== Segment start ==

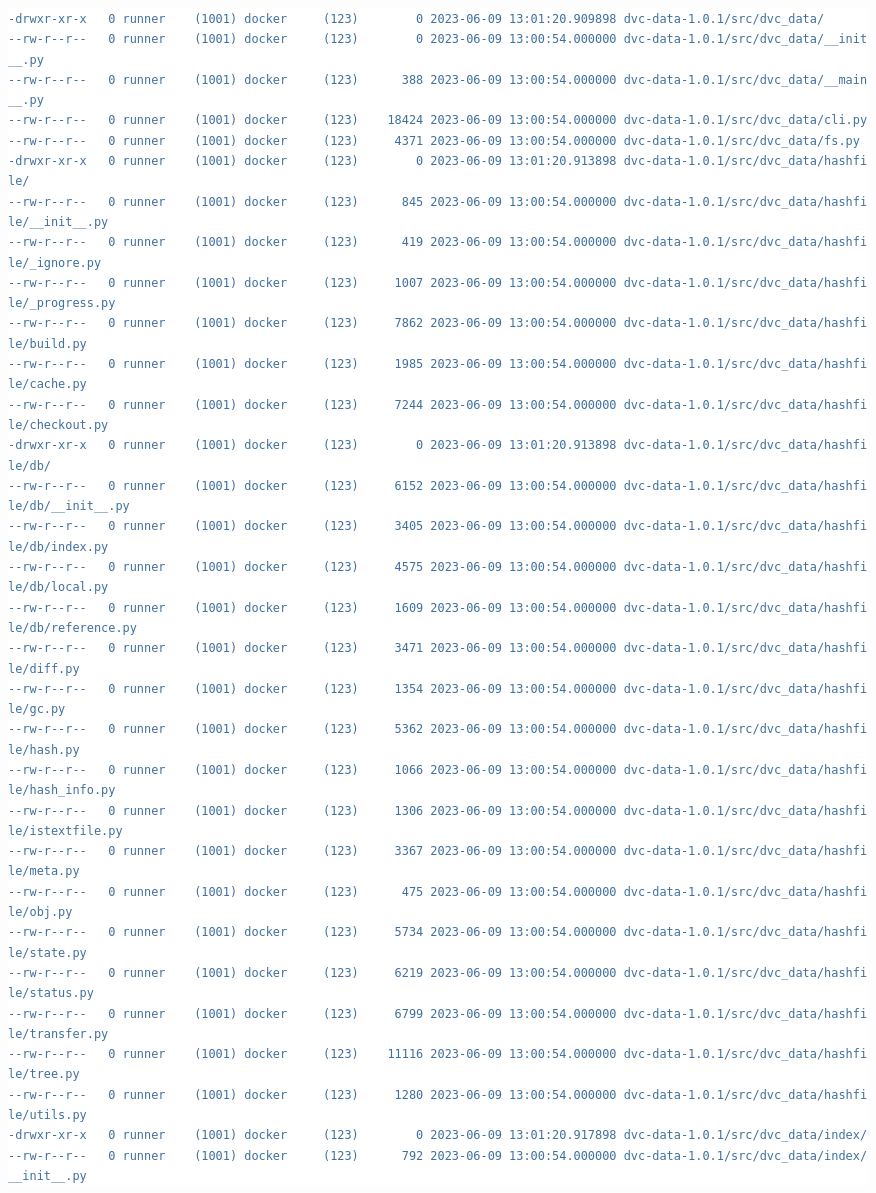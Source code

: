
 ```diff
-drwxr-xr-x   0 runner    (1001) docker     (123)        0 2023-06-09 13:01:20.909898 dvc-data-1.0.1/src/dvc_data/
--rw-r--r--   0 runner    (1001) docker     (123)        0 2023-06-09 13:00:54.000000 dvc-data-1.0.1/src/dvc_data/__init__.py
--rw-r--r--   0 runner    (1001) docker     (123)      388 2023-06-09 13:00:54.000000 dvc-data-1.0.1/src/dvc_data/__main__.py
--rw-r--r--   0 runner    (1001) docker     (123)    18424 2023-06-09 13:00:54.000000 dvc-data-1.0.1/src/dvc_data/cli.py
--rw-r--r--   0 runner    (1001) docker     (123)     4371 2023-06-09 13:00:54.000000 dvc-data-1.0.1/src/dvc_data/fs.py
-drwxr-xr-x   0 runner    (1001) docker     (123)        0 2023-06-09 13:01:20.913898 dvc-data-1.0.1/src/dvc_data/hashfile/
--rw-r--r--   0 runner    (1001) docker     (123)      845 2023-06-09 13:00:54.000000 dvc-data-1.0.1/src/dvc_data/hashfile/__init__.py
--rw-r--r--   0 runner    (1001) docker     (123)      419 2023-06-09 13:00:54.000000 dvc-data-1.0.1/src/dvc_data/hashfile/_ignore.py
--rw-r--r--   0 runner    (1001) docker     (123)     1007 2023-06-09 13:00:54.000000 dvc-data-1.0.1/src/dvc_data/hashfile/_progress.py
--rw-r--r--   0 runner    (1001) docker     (123)     7862 2023-06-09 13:00:54.000000 dvc-data-1.0.1/src/dvc_data/hashfile/build.py
--rw-r--r--   0 runner    (1001) docker     (123)     1985 2023-06-09 13:00:54.000000 dvc-data-1.0.1/src/dvc_data/hashfile/cache.py
--rw-r--r--   0 runner    (1001) docker     (123)     7244 2023-06-09 13:00:54.000000 dvc-data-1.0.1/src/dvc_data/hashfile/checkout.py
-drwxr-xr-x   0 runner    (1001) docker     (123)        0 2023-06-09 13:01:20.913898 dvc-data-1.0.1/src/dvc_data/hashfile/db/
--rw-r--r--   0 runner    (1001) docker     (123)     6152 2023-06-09 13:00:54.000000 dvc-data-1.0.1/src/dvc_data/hashfile/db/__init__.py
--rw-r--r--   0 runner    (1001) docker     (123)     3405 2023-06-09 13:00:54.000000 dvc-data-1.0.1/src/dvc_data/hashfile/db/index.py
--rw-r--r--   0 runner    (1001) docker     (123)     4575 2023-06-09 13:00:54.000000 dvc-data-1.0.1/src/dvc_data/hashfile/db/local.py
--rw-r--r--   0 runner    (1001) docker     (123)     1609 2023-06-09 13:00:54.000000 dvc-data-1.0.1/src/dvc_data/hashfile/db/reference.py
--rw-r--r--   0 runner    (1001) docker     (123)     3471 2023-06-09 13:00:54.000000 dvc-data-1.0.1/src/dvc_data/hashfile/diff.py
--rw-r--r--   0 runner    (1001) docker     (123)     1354 2023-06-09 13:00:54.000000 dvc-data-1.0.1/src/dvc_data/hashfile/gc.py
--rw-r--r--   0 runner    (1001) docker     (123)     5362 2023-06-09 13:00:54.000000 dvc-data-1.0.1/src/dvc_data/hashfile/hash.py
--rw-r--r--   0 runner    (1001) docker     (123)     1066 2023-06-09 13:00:54.000000 dvc-data-1.0.1/src/dvc_data/hashfile/hash_info.py
--rw-r--r--   0 runner    (1001) docker     (123)     1306 2023-06-09 13:00:54.000000 dvc-data-1.0.1/src/dvc_data/hashfile/istextfile.py
--rw-r--r--   0 runner    (1001) docker     (123)     3367 2023-06-09 13:00:54.000000 dvc-data-1.0.1/src/dvc_data/hashfile/meta.py
--rw-r--r--   0 runner    (1001) docker     (123)      475 2023-06-09 13:00:54.000000 dvc-data-1.0.1/src/dvc_data/hashfile/obj.py
--rw-r--r--   0 runner    (1001) docker     (123)     5734 2023-06-09 13:00:54.000000 dvc-data-1.0.1/src/dvc_data/hashfile/state.py
--rw-r--r--   0 runner    (1001) docker     (123)     6219 2023-06-09 13:00:54.000000 dvc-data-1.0.1/src/dvc_data/hashfile/status.py
--rw-r--r--   0 runner    (1001) docker     (123)     6799 2023-06-09 13:00:54.000000 dvc-data-1.0.1/src/dvc_data/hashfile/transfer.py
--rw-r--r--   0 runner    (1001) docker     (123)    11116 2023-06-09 13:00:54.000000 dvc-data-1.0.1/src/dvc_data/hashfile/tree.py
--rw-r--r--   0 runner    (1001) docker     (123)     1280 2023-06-09 13:00:54.000000 dvc-data-1.0.1/src/dvc_data/hashfile/utils.py
-drwxr-xr-x   0 runner    (1001) docker     (123)        0 2023-06-09 13:01:20.917898 dvc-data-1.0.1/src/dvc_data/index/
--rw-r--r--   0 runner    (1001) docker     (123)      792 2023-06-09 13:00:54.000000 dvc-data-1.0.1/src/dvc_data/index/__init__.py
```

== Segment end ==

Search the material above for the string "drwxr", and copy every line in which it turns up.

-drwxr-xr-x   0 runner    (1001) docker     (123)        0 2023-06-09 13:01:20.909898 dvc-data-1.0.1/src/dvc_data/
-drwxr-xr-x   0 runner    (1001) docker     (123)        0 2023-06-09 13:01:20.913898 dvc-data-1.0.1/src/dvc_data/hashfile/
-drwxr-xr-x   0 runner    (1001) docker     (123)        0 2023-06-09 13:01:20.913898 dvc-data-1.0.1/src/dvc_data/hashfile/db/
-drwxr-xr-x   0 runner    (1001) docker     (123)        0 2023-06-09 13:01:20.917898 dvc-data-1.0.1/src/dvc_data/index/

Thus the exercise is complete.